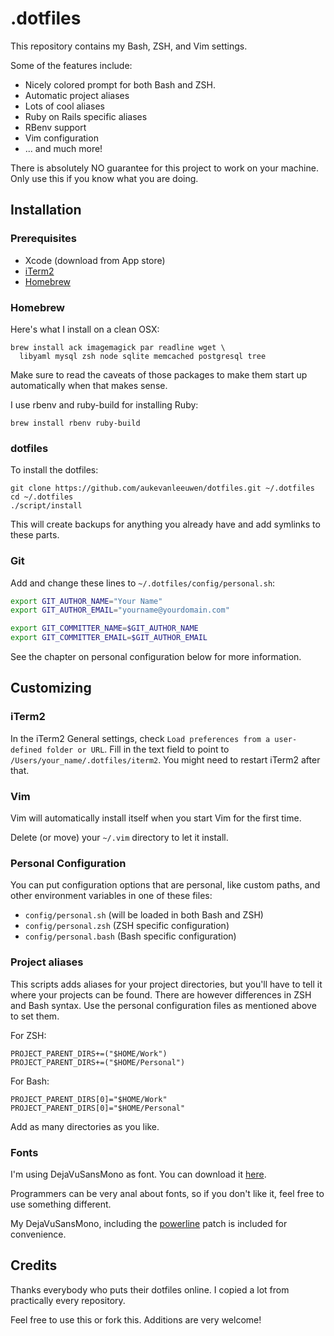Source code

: # .dotfiles

This repository contains my Bash, ZSH, and Vim settings.

Some of the features include:

* Nicely colored prompt for both Bash and ZSH.
* Automatic project aliases
* Lots of cool aliases
* Ruby on Rails specific aliases
* RBenv support
* Vim configuration
* ... and much more!

There is absolutely NO guarantee for this project to work on your machine.
Only use this if you know what you are doing.

## Installation

### Prerequisites

* Xcode (download from App store)
* [iTerm2](http://www.iterm2.com/)
* [Homebrew](http://mxcl.github.io/homebrew/)

### Homebrew

Here's what I install on a clean OSX:

    brew install ack imagemagick par readline wget \
      libyaml mysql zsh node sqlite memcached postgresql tree

Make sure to read the caveats of those packages to make them start up
automatically when that makes sense.

I use rbenv and ruby-build for installing Ruby:

    brew install rbenv ruby-build

### dotfiles

To install the dotfiles:

    git clone https://github.com/aukevanleeuwen/dotfiles.git ~/.dotfiles
    cd ~/.dotfiles
    ./script/install

This will create backups for anything you already have and add symlinks to
these parts.

### Git

Add and change these lines to `~/.dotfiles/config/personal.sh`:

``` bash
export GIT_AUTHOR_NAME="Your Name"
export GIT_AUTHOR_EMAIL="yourname@yourdomain.com"

export GIT_COMMITTER_NAME=$GIT_AUTHOR_NAME
export GIT_COMMITTER_EMAIL=$GIT_AUTHOR_EMAIL
```

See the chapter on personal configuration below for more information.

## Customizing

### iTerm2

In the iTerm2 General settings, check `Load preferences from a user-defined
folder or URL`. Fill in the text field to point to
`/Users/your_name/.dotfiles/iterm2`. You might need to restart iTerm2 after
that.

### Vim

Vim will automatically install itself when you start Vim for the first time.

Delete (or move) your `~/.vim` directory to let it install.

### Personal Configuration

You can put configuration options that are personal, like custom paths, and
other environment variables in one of these files:

* `config/personal.sh` (will be loaded in both Bash and ZSH)
* `config/personal.zsh` (ZSH specific configuration)
* `config/personal.bash` (Bash specific configuration)

### Project aliases

This scripts adds aliases for your project directories, but you'll have to tell
it where your projects can be found. There are however differences in ZSH and
Bash syntax. Use the personal configuration files as mentioned above to set
them.

For ZSH:

    PROJECT_PARENT_DIRS+=("$HOME/Work")
    PROJECT_PARENT_DIRS+=("$HOME/Personal")

For Bash:

    PROJECT_PARENT_DIRS[0]="$HOME/Work"
    PROJECT_PARENT_DIRS[0]="$HOME/Personal"

Add as many directories as you like.

### Fonts

I'm using DejaVuSansMono as font. You can download it [here](http://dejavu-fonts.org/wiki/Download).

Programmers can be very anal about fonts, so if you don't like it, feel free to use something
different.

My DejaVuSansMono, including the [powerline](https://github.com/Lokaltog/vim-powerline)
patch is included for convenience.

## Credits

Thanks everybody who puts their dotfiles online. I copied a lot from
practically every repository.

Feel free to use this or fork this. Additions are very welcome!
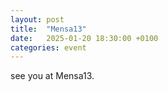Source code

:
```yaml
---
layout: post
title:  "Mensa13"
date:   2025-01-20 18:30:00 +0100
categories: event
---
```


see you at Mensa13.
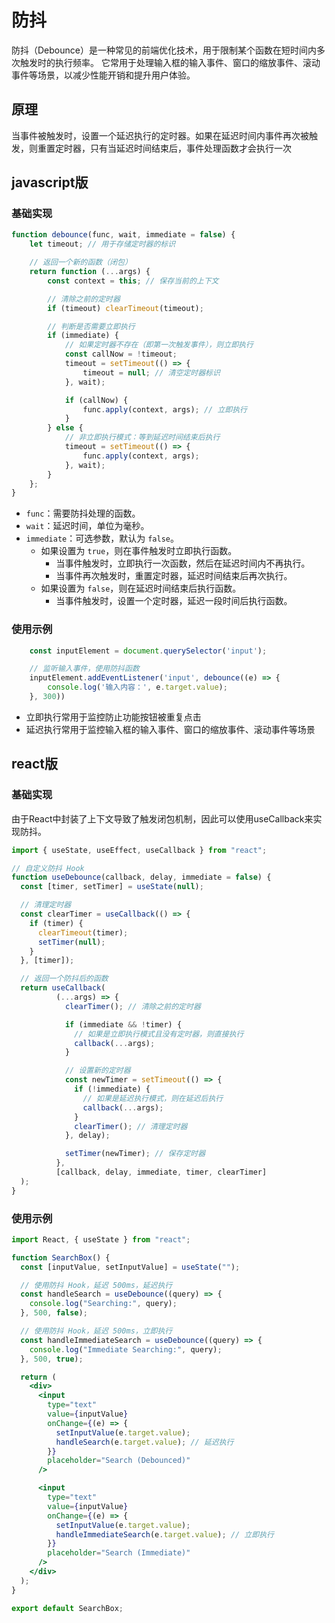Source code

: # 防抖
防抖（Debounce）是一种常见的前端优化技术，用于限制某个函数在短时间内多次触发时的执行频率。
它常用于处理输入框的输入事件、窗口的缩放事件、滚动事件等场景，以减少性能开销和提升用户体验。

## 原理
当事件被触发时，设置一个延迟执行的定时器。如果在延迟时间内事件再次被触发，则重置定时器，只有当延迟时间结束后，事件处理函数才会执行一次

## javascript版

### 基础实现

```js
function debounce(func, wait, immediate = false) {
    let timeout; // 用于存储定时器的标识

    // 返回一个新的函数（闭包）
    return function (...args) {
        const context = this; // 保存当前的上下文

        // 清除之前的定时器
        if (timeout) clearTimeout(timeout);

        // 判断是否需要立即执行
        if (immediate) {
            // 如果定时器不存在（即第一次触发事件），则立即执行
            const callNow = !timeout;
            timeout = setTimeout(() => {
                timeout = null; // 清空定时器标识
            }, wait);

            if (callNow) {
                func.apply(context, args); // 立即执行
            }
        } else {
            // 非立即执行模式：等到延迟时间结束后执行
            timeout = setTimeout(() => {
                func.apply(context, args);
            }, wait);
        }
    };
}
```
- `func`：需要防抖处理的函数。
- `wait`：延迟时间，单位为毫秒。
- `immediate`：可选参数，默认为 `false`。
  - 如果设置为 `true`，则在事件触发时立即执行函数。
    - 当事件触发时，立即执行一次函数，然后在延迟时间内不再执行。
    - 当事件再次触发时，重置定时器，延迟时间结束后再次执行。
  - 如果设置为 `false`，则在延迟时间结束后执行函数。
    - 当事件触发时，设置一个定时器，延迟一段时间后执行函数。

### 使用示例

```js
    const inputElement = document.querySelector('input');

    // 监听输入事件，使用防抖函数
    inputElement.addEventListener('input', debounce((e) => {
        console.log('输入内容：', e.target.value);
    }, 300))

```

- 立即执行常用于监控防止功能按钮被重复点击
- 延迟执行常用于监控输入框的输入事件、窗口的缩放事件、滚动事件等场景


## react版

### 基础实现

由于React中封装了上下文导致了触发闭包机制，因此可以使用useCallback来实现防抖。

```jsx
import { useState, useEffect, useCallback } from "react";

// 自定义防抖 Hook
function useDebounce(callback, delay, immediate = false) {
  const [timer, setTimer] = useState(null);

  // 清理定时器
  const clearTimer = useCallback(() => {
    if (timer) {
      clearTimeout(timer);
      setTimer(null);
    }
  }, [timer]);

  // 返回一个防抖后的函数
  return useCallback(
          (...args) => {
            clearTimer(); // 清除之前的定时器

            if (immediate && !timer) {
              // 如果是立即执行模式且没有定时器，则直接执行
              callback(...args);
            }

            // 设置新的定时器
            const newTimer = setTimeout(() => {
              if (!immediate) {
                // 如果是延迟执行模式，则在延迟后执行
                callback(...args);
              }
              clearTimer(); // 清理定时器
            }, delay);

            setTimer(newTimer); // 保存定时器
          },
          [callback, delay, immediate, timer, clearTimer]
  );
}
```
### 使用示例

```jsx
import React, { useState } from "react";

function SearchBox() {
  const [inputValue, setInputValue] = useState("");

  // 使用防抖 Hook，延迟 500ms，延迟执行
  const handleSearch = useDebounce((query) => {
    console.log("Searching:", query);
  }, 500, false);

  // 使用防抖 Hook，延迟 500ms，立即执行
  const handleImmediateSearch = useDebounce((query) => {
    console.log("Immediate Searching:", query);
  }, 500, true);

  return (
    <div>
      <input
        type="text"
        value={inputValue}
        onChange={(e) => {
          setInputValue(e.target.value);
          handleSearch(e.target.value); // 延迟执行
        }}
        placeholder="Search (Debounced)"
      />

      <input
        type="text"
        value={inputValue}
        onChange={(e) => {
          setInputValue(e.target.value);
          handleImmediateSearch(e.target.value); // 立即执行
        }}
        placeholder="Search (Immediate)"
      />
    </div>
  );
}

export default SearchBox;
```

Exercise prompt => Output exactly the lines of the listing above that start with the one holding "Feel free to use this" and go on through the one holding "- 当事件触发时，立即执行一次函数，然后在延迟时间内不再执行。"; leave the pictures out.

Exercise response =>
Feel free to use this or fork this. Additions are very welcome!
Source code

:
```yaml
---
layout: post
title:  "Mensa13"
date:   2025-01-20 18:30:00 +0100
categories: event
---
```


see you at Mensa13.
Source code

: # 防抖
防抖（Debounce）是一种常见的前端优化技术，用于限制某个函数在短时间内多次触发时的执行频率。
它常用于处理输入框的输入事件、窗口的缩放事件、滚动事件等场景，以减少性能开销和提升用户体验。

## 原理
当事件被触发时，设置一个延迟执行的定时器。如果在延迟时间内事件再次被触发，则重置定时器，只有当延迟时间结束后，事件处理函数才会执行一次

## javascript版

### 基础实现

```js
function debounce(func, wait, immediate = false) {
    let timeout; // 用于存储定时器的标识

    // 返回一个新的函数（闭包）
    return function (...args) {
        const context = this; // 保存当前的上下文

        // 清除之前的定时器
        if (timeout) clearTimeout(timeout);

        // 判断是否需要立即执行
        if (immediate) {
            // 如果定时器不存在（即第一次触发事件），则立即执行
            const callNow = !timeout;
            timeout = setTimeout(() => {
                timeout = null; // 清空定时器标识
            }, wait);

            if (callNow) {
                func.apply(context, args); // 立即执行
            }
        } else {
            // 非立即执行模式：等到延迟时间结束后执行
            timeout = setTimeout(() => {
                func.apply(context, args);
            }, wait);
        }
    };
}
```
- `func`：需要防抖处理的函数。
- `wait`：延迟时间，单位为毫秒。
- `immediate`：可选参数，默认为 `false`。
  - 如果设置为 `true`，则在事件触发时立即执行函数。
    - 当事件触发时，立即执行一次函数，然后在延迟时间内不再执行。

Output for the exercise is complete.